On judgment

A week or so ago I took E. in to town on Saturday morning so he could ride on the double-decker bus and we could go to the library to choose some new books for bedtime stories, and so Q. could have some peace and quiet and time to himself where he didn’t have a toddler shouting at him (as the transition to our life here has caused some bumps in our son’s normally sunny disposition).

E. had a blast.  He loved riding on the double-decker bus, especially when he opted to sit on the top level on the way home again.  He loved the library and the wooden train whose cars serve as storage for picture books.  He climbed all over the engine while I tried to choose some titles I thought he would like.  Selected Nursery Rhymes and Posy? HUGE hits.  Mr. Gumpy’s Outing and The Foggy Foggy Forest?  Not so much.

Once we were home I told Q. all about our day.  I finished with having a rant about the English and how nuts they are about their sweets.  They really are crazy for their cakes, and their biscuits, and their chocolate covered digestives, and their lollies and their chocolate bars.  The queue for self-checkouts in any shop inevitably runs the full gauntlet of sweeties.

“You’ll never guess what I saw.” I told Q.  “When we were walking through the arcade on the way to the library, there was a father with a little girl, younger than E., in a stroller, and he was buying her a cookie from that cookie shop.  It wasn’t even 10 in the morning!”

“Well,” said Q. thoughtfully, “we do that sometimes with E. when we go to the market.”

And that stopped me dead.  Because he was absolutely right.  Back home we took E. to the farmer’s market nearly every Saturday.  He’d have his morning snack while Q. did the shopping and I watched the toddler.  E. could choose what he wanted and for weeks he always requested the same thing: a ginger cookie from a particular stall.

So E. was often eating a cookie, albeit a low sugar organic one, at 10 a.m. on Saturdays.  And I often felt the judgment from other parents at the market, whose children were eating non-fat, no sugar (and no taste- I’ve tried them) sweet potato muffins or fresh fruit, or children who weren’t getting a snack at all.  Sometimes I even got passive-aggressive comments along the lines of, “Well aren’t you a lucky little boy having a cookie so early in the morning!”, at which I’d have to bite my tongue to keep from replying with some sort of rationalization for my actions, like “Oh yes, it’s a special treat!”  Because, really, who the fuck do these people think they are?  They have no idea about our lives, no way of knowing that E. normally eats a very healthy diet with lots of fruit (if almost no veggies these days).  I love getting a treat at the market: a freshly baked scone, or a brownie to have with tea that afternoon.  And ever since we started the baby-led weaning adventure, we’ve operated under the principle that what we eat, E. gets to eat.  So if I can have a treat at the market, he should too.

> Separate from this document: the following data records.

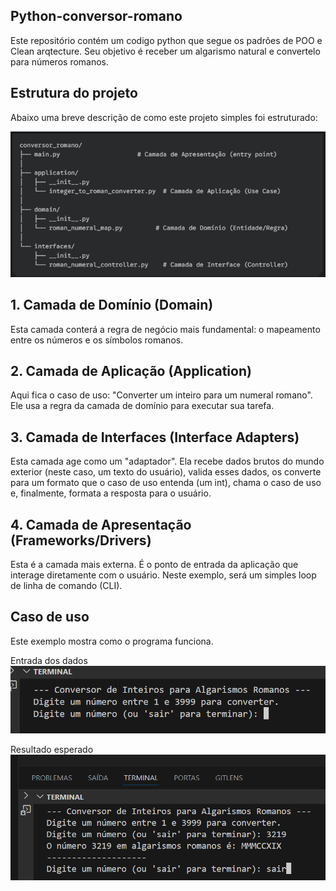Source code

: ## Python-conversor-romano
Este repositório contém um codigo python que segue os padrões de POO e Clean arqtecture. Seu objetivo é receber um algarismo natural e convertelo para números romanos.

## Estrutura do projeto
Abaixo uma breve descrição de como este projeto simples foi estruturado:

![alt text](image-1.png)

## 1. Camada de Domínio (Domain)
Esta camada conterá a regra de negócio mais fundamental: o mapeamento entre os números e os símbolos romanos.

## 2. Camada de Aplicação (Application)
Aqui fica o caso de uso: "Converter um inteiro para um numeral romano". Ele usa a regra da camada de domínio para executar sua tarefa.

## 3. Camada de Interfaces (Interface Adapters)
Esta camada age como um "adaptador". Ela recebe dados brutos do mundo exterior (neste caso, um texto do usuário), valida esses dados, os converte para um formato que o caso de uso entenda (um int), chama o caso de uso e, finalmente, formata a resposta para o usuário.

## 4. Camada de Apresentação (Frameworks/Drivers)
Esta é a camada mais externa. É o ponto de entrada da aplicação que interage diretamente com o usuário. Neste exemplo, será um simples loop de linha de comando (CLI).

## Caso de uso
Este exemplo mostra como o programa funciona.

Entrada dos dados
![!\[Texto alternativo para a imagem\] ](image/image.png)

Resultado esperado
![alt text](image.png)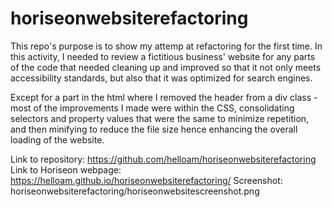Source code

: # horiseonwebsiterefactoring

This repo's purpose is to show my attemp at refactoring for the first time. In this activity, I needed to review a fictitious business' website for any parts of the code that needed cleaning up and improved so that it not only meets accessibility standards, but also that it was optimized for search engines.

Except for a part in the html where I removed the header from a div class - most of the improvements I made were within the CSS, consolidating selectors and property values that were the same to  minimize repetition, and then minifying to reduce the file size hence enhancing the overall loading of the website.

Link to repository: https://github.com/helloam/horiseonwebsiterefactoring
Link to Horiseon webpage: https://helloam.github.io/horiseonwebsiterefactoring/
Screenshot: horiseonwebsiterefactoring/horiseonwebsitescreenshot.png

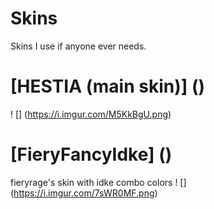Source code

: # Skins
Skins I use if anyone ever needs.
# [HESTIA (main skin)] ()
! [] (https://i.imgur.com/M5KkBgU.png)
<br>
# [FieryFancyIdke] ()
fieryrage's skin with idke combo colors
! [] (https://i.imgur.com/7sWR0MF.png)
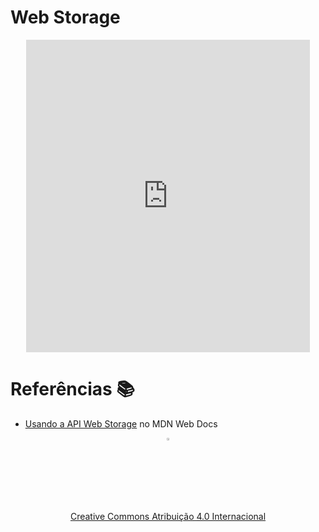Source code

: # Web Storage

<center>
<iframe src="https://cpw2.rpmhub.dev/web-storage/slides/index.html#/" title="Web Storage" width="90%" height="500" style="border:none;"></iframe>
</center>

# Referências 📚

* [Usando a API Web Storage](https://developer.mozilla.org/pt-BR/docs/Web/API/Web_Storage_API/Using_the_Web_Storage_API) no MDN Web Docs

<center>
<a href="https://github.com/rodrigoprestesmachado" target="blanck"><img src="../imgs/logo.png" alt="Rodrigo Prestes Machado" width="3%" height="3%" border=0 style="border:0; text-decoration:none; outline:none"></a><br/>
<a rel="license" href="http://creativecommons.org/licenses/by/4.0/">Creative Commons Atribuição 4.0 Internacional</a>
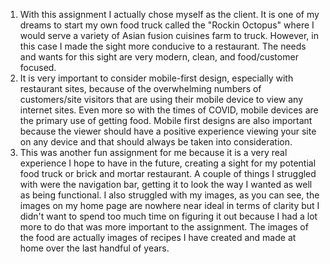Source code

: 1. With this assignment I actually chose myself as the client.  It is one of my dreams to start my own food truck called the "Rockin Octopus" where I would serve a variety of Asian fusion cuisines farm to truck.  However, in this case I made the sight more conducive to a restaurant.  The needs and wants for this sight are very modern, clean, and food/customer focused.
2. It is very important to consider mobile-first design, especially with restaurant sites, because of the overwhelming numbers of customers/site visitors that are using their mobile device to view any internet sites.  Even more so with the times of COVID, mobile devices are the primary use of getting food.  Mobile first designs are also important because the viewer should have a positive experience viewing your site on any device and that should always be taken into consideration.
3. This was another fun assignment for me because it is a very real experience I hope to have in the future, creating a sight for my potential food truck or brick and mortar restaurant.  A couple of things I struggled with were the navigation bar, getting it to look the way I wanted as well as being functional.  I also struggled with my images, as you can see, the images on my home page are nowhere near ideal in terms of clarity but I didn't want to spend too much time on figuring it out because I had a lot more to do that was more important to the assignment.  The images of the food are actually images of recipes I have created and made at home over the last handful of years. 
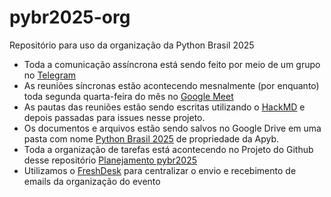 # pybr2025-org
Repositório para uso da organização da Python Brasil 2025

* Toda a comunicação assíncrona está sendo feito por meio de um grupo no [Telegram](https://web.telegram.org/)
* As reuniões síncronas estão acontecendo mesnalmente (por enquanto) toda segunda quarta-feira do mês no [Google Meet](https://meet.google.com/)
* As pautas das reuniões estão sendo escritas utilizando o [HackMD](https://hackmd.io/) e depois passadas para issues nesse projeto.
* Os documentos e arquivos estão sendo salvos no Google Drive em uma pasta com nome [Python Brasil 2025](https://drive.google.com/drive/u/0/folders/1xVgNsmIZl4RtqliYwUONp7duFrhgFgFZ) de propriedade da Apyb.
* Toda a organização de tarefas está acontecendo no Projeto do Github desse repositório [Planejamento pybr2025](https://github.com/orgs/pythonbrasil/projects/8)
* Utilizamos o [FreshDesk](https://pythonbrasil.freshdesk.com/a/dashboard/default) para centralizar o envio e recebimento de emails da organização do evento
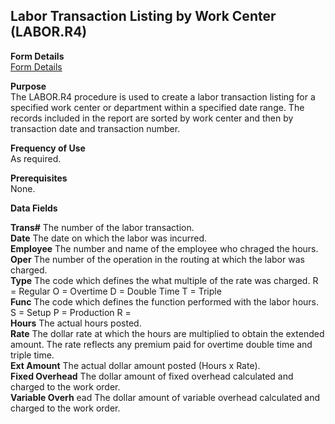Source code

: ##  Labor Transaction Listing by Work Center (LABOR.R4)

<PageHeader />

**Form Details**  
[ Form Details ](LABOR-R4-1/README.md)   

**Purpose**  
The LABOR.R4 procedure is used to create a labor transaction listing for a
specified work center or department within a specified date range. The records
included in the report are sorted by work center and then by transaction date
and transaction number.

**Frequency of Use**  
As required.

**Prerequisites**  
None.

**Data Fields**

**Trans#** The number of the labor transaction.  
**Date** The date on which the labor was incurred.  
**Employee** The number and name of the employee who chraged the hours.  
**Oper** The number of the operation in the routing at which the labor was
charged.  
**Type** The code which defines the what multiple of the rate was charged. R =
Regular O = Overtime D = Double Time T = Triple  
**Func** The code which defines the function performed with the labor hours. S
= Setup P = Production R =  
**Hours** The actual hours posted.  
**Rate** The dollar rate at which the hours are multiplied to obtain the
extended amount. The rate reflects any premium paid for overtime double time
and triple time.  
**Ext Amount** The actual dollar amount posted (Hours x Rate).  
**Fixed Overhead** The dollar amount of fixed overhead calculated and charged
to the work order.  
**Variable Overh** ead The dollar amount of variable overhead calculated and
charged to the work order.  
  
<badge text= "Version 8.10.57" vertical="middle" />

<PageFooter />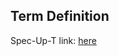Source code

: ## Term Definition

Spec-Up-T link: <a href='https://weboftrust.github.io/WOT-terms/docs/glossary/IPEX'>here</a>

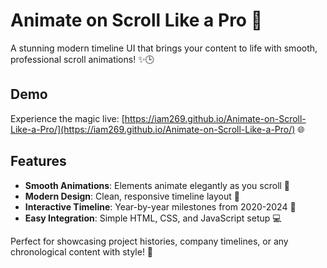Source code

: # Animate on Scroll Like a Pro 🚀

A stunning modern timeline UI that brings your content to life with smooth, professional scroll animations! ✨🕒

## Demo

Experience the magic live: [https://iam269.github.io/Animate-on-Scroll-Like-a-Pro/](https://iam269.github.io/Animate-on-Scroll-Like-a-Pro/) 🌐

## Features

- **Smooth Animations**: Elements animate elegantly as you scroll 📜
- **Modern Design**: Clean, responsive timeline layout 🎨
- **Interactive Timeline**: Year-by-year milestones from 2020-2024 📅
- **Easy Integration**: Simple HTML, CSS, and JavaScript setup 💻

Perfect for showcasing project histories, company timelines, or any chronological content with style! 🎯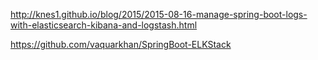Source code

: http://knes1.github.io/blog/2015/2015-08-16-manage-spring-boot-logs-with-elasticsearch-kibana-and-logstash.html

https://github.com/vaquarkhan/SpringBoot-ELKStack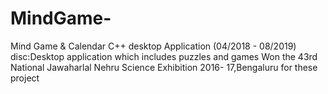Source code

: # MindGame-
Mind Game &amp; Calendar C++ desktop Application (04/2018 - 08/2019) disc:Desktop application which includes puzzles and games Won the 43rd National Jawaharlal Nehru Science Exhibition 2016- 17,Bengaluru for these project
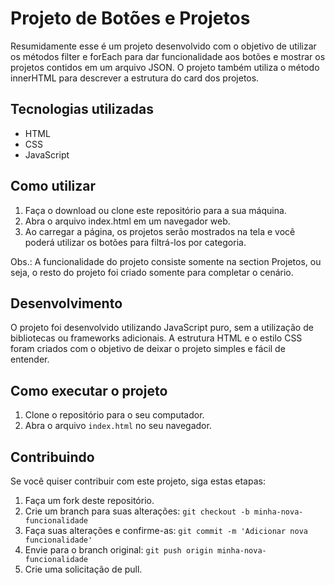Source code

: # Projeto de Botões e Projetos

Resumidamente esse é um projeto desenvolvido com o objetivo de utilizar os métodos filter e forEach para dar funcionalidade aos botões e mostrar os projetos contidos em um arquivo JSON. O projeto também utiliza o método innerHTML para descrever a estrutura do card dos projetos.

## Tecnologias utilizadas

- HTML
- CSS
- JavaScript

## Como utilizar

1. Faça o download ou clone este repositório para a sua máquina.
2. Abra o arquivo index.html em um navegador web.
3. Ao carregar a página, os projetos serão mostrados na tela e você poderá utilizar os botões para filtrá-los por categoria.

Obs.: A funcionalidade do projeto consiste somente na section Projetos, ou seja, o resto do projeto foi criado somente para completar o cenário.

## Desenvolvimento

O projeto foi desenvolvido utilizando JavaScript puro, sem a utilização de bibliotecas ou frameworks adicionais. A estrutura HTML e o estilo CSS foram criados com o objetivo de deixar o projeto simples e fácil de entender.

## Como executar o projeto

1. Clone o repositório para o seu computador.
2. Abra o arquivo `index.html` no seu navegador.

## Contribuindo

Se você quiser contribuir com este projeto, siga estas etapas:

1. Faça um fork deste repositório.
2. Crie um branch para suas alterações: `git checkout -b minha-nova-funcionalidade`
3. Faça suas alterações e confirme-as: `git commit -m 'Adicionar nova funcionalidade'`
4. Envie para o branch original: `git push origin minha-nova-funcionalidade`
5. Crie uma solicitação de pull.
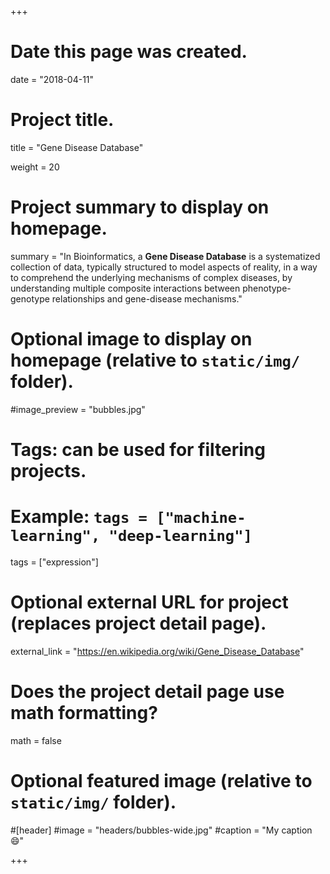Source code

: +++
# Date this page was created.
date = "2018-04-11"

# Project title.
title = "Gene Disease Database"

weight = 20
# Project summary to display on homepage.
summary = "In Bioinformatics, a **Gene Disease Database** is a systematized collection of data, typically structured to model aspects of reality, in a way to comprehend the underlying mechanisms of complex diseases, by understanding multiple composite interactions between phenotype-genotype relationships and gene-disease mechanisms."

# Optional image to display on homepage (relative to `static/img/` folder).
#image_preview = "bubbles.jpg"

# Tags: can be used for filtering projects.
# Example: `tags = ["machine-learning", "deep-learning"]`
tags = ["expression"]

# Optional external URL for project (replaces project detail page).
external_link = "https://en.wikipedia.org/wiki/Gene_Disease_Database"

# Does the project detail page use math formatting?
math = false

# Optional featured image (relative to `static/img/` folder).
#[header]
#image = "headers/bubbles-wide.jpg"
#caption = "My caption :smile:"


+++
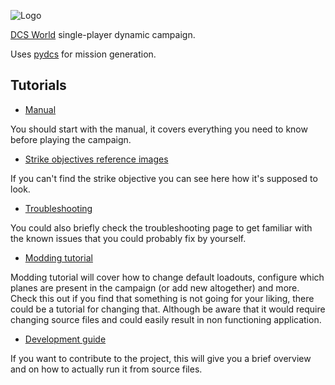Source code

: ![Logo](https://i.imgur.com/c2k18E1.png)

[DCS World](https://www.digitalcombatsimulator.com/en/products/world/) single-player dynamic campaign. 

Uses [pydcs](http://github.com/pydcs/dcs) for mission generation.

## Tutorials
* [Manual](https://github.com/shdwp/dcs_liberation/wiki/Manual)

You should start with the manual, it covers everything you need to know before playing the campaign.

* [Strike objectives reference images](https://imgur.com/a/vCSHa9f)

If you can't find the strike objective you can see here how it's supposed to look.

* [Troubleshooting](https://github.com/shdwp/dcs_liberation/wiki/Troubleshooting)

You could also briefly check the troubleshooting page to get familiar with the known issues that you could probably fix by yourself.

* [Modding tutorial](https://github.com/shdwp/dcs_liberation/wiki/Modding-tutorial)

Modding tutorial will cover how to change default loadouts, configure which planes are present in the campaign (or add new altogether) and more. Check this out if you find that something is not going for your liking, there could be a tutorial for changing that. Although be aware that it would require changing source files and could easily result in non functioning application.

* [Development guide](https://github.com/shdwp/dcs_liberation/wiki/Development-guide)

If you want to contribute to the project, this will give you a brief overview and on how to actually run it from source files.
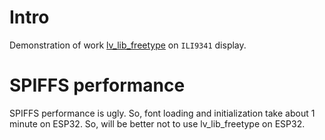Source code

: # Intro

Demonstration of work [lv_lib_freetype](https://github.com/lvgl/lv_lib_freetype/) on `ILI9341` display.

# SPIFFS performance

SPIFFS performance is ugly. So, font loading and initialization take about 1 minute on ESP32. 
So, will be better not to use lv_lib_freetype on ESP32.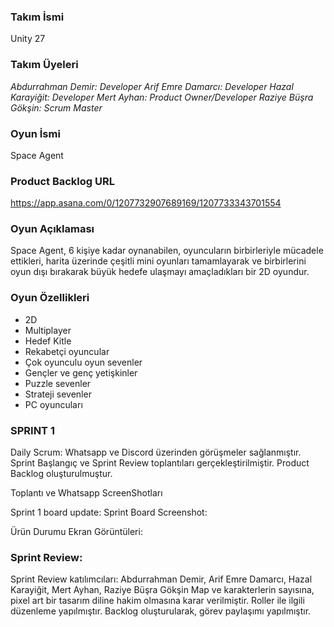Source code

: ### **Takım İsmi** 

Unity 27


### **Takım Üyeleri**

_Abdurrahman Demir: Developer
Arif Emre Damarcı: Developer
Hazal Karayiğit: Developer 
Mert Ayhan: Product Owner/Developer
Raziye Büşra Gökşin:  Scrum Master_


### **Oyun İsmi**

Space Agent


### **Product Backlog URL**

https://app.asana.com/0/1207732907689169/1207733343701554


### **Oyun Açıklaması**

Space Agent, 6 kişiye kadar oynanabilen, oyuncuların birbirleriyle mücadele ettikleri, harita üzerinde çeşitli mini oyunları tamamlayarak ve birbirlerini oyun dışı bırakarak büyük hedefe ulaşmayı amaçladıkları bir 2D oyundur.


### **Oyun Özellikleri**
- 2D
- Multiplayer
- Hedef Kitle
- Rekabetçi oyuncular
- Çok oyunculu oyun sevenler
- Gençler ve genç yetişkinler
- Puzzle sevenler
- Strateji sevenler
- PC oyuncuları


### **SPRINT 1**

Daily Scrum: Whatsapp ve Discord üzerinden görüşmeler sağlanmıştır. 
Sprint Başlangıç ve Sprint Review toplantıları gerçekleştirilmiştir.
Product Backlog oluşturulmuştur.



Toplantı ve Whatsapp ScreenShotları


Sprint 1 board update: Sprint Board Screenshot:


Ürün Durumu Ekran Görüntüleri: 
  




### **Sprint Review:**

Sprint Review katılımcıları: Abdurrahman Demir, Arif Emre Damarcı, Hazal Karayiğit, Mert Ayhan, Raziye Büşra Gökşin
Map ve karakterlerin sayısına, pixel art bir tasarım diline hakim olmasına karar verilmiştir.
Roller ile ilgili düzenleme yapılmıştır.
Backlog oluşturularak, görev paylaşımı yapılmıştır.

Parents in our neighbourhood at home are exceptionally conscious about food.  I constantly hear mothers (because it’s always mothers) offering excuses or being self-deprecating at the drop-ins if their child is eating something packaged, or, gasp, possibly not entirely good for them.  “The other mothers must think I’m a terrible parent, giving you this fruit leather,” said one mum on one occasion.  “Look at all those other kids eating lovely homemade snacks.”  I couldn’t really tell whether she was just calling us out because she felt silently judged, or if she was trying to head off the judgment by acknowledging that she’d made poor choices, or if she was trying to point out the ridiculousness of judging the competence of other parents by their children’s snacks.  She had three kids, so I’m hoping it was the latter.  I have seriously lost count of the number of times someone at a drop-in or playgroup has apologized for their child eating something that came out of a package.  These kids aren’t sharing these snacks- the mother is apologizing as if the sight of her child eating a processed food is offensive to the other mothers whose children are eating chopped up fruit or home-made muffins.  It takes a self-deprecating form, and it often has some type of justification in it, “Oh goodness, it’s too bad you’re eating these animal crackers but we were in such a rush to get out the door to get your brother from preschool”, but the end result is the same: mothers criticizing themselves for their child’s snack because they KNOW that the other mothers are judging them, and acknowledging it and making it clear that this snack is somehow an aberration and most snacks are lovely and healthy and home-made is some sort of weird self-defense to ward off the judgment.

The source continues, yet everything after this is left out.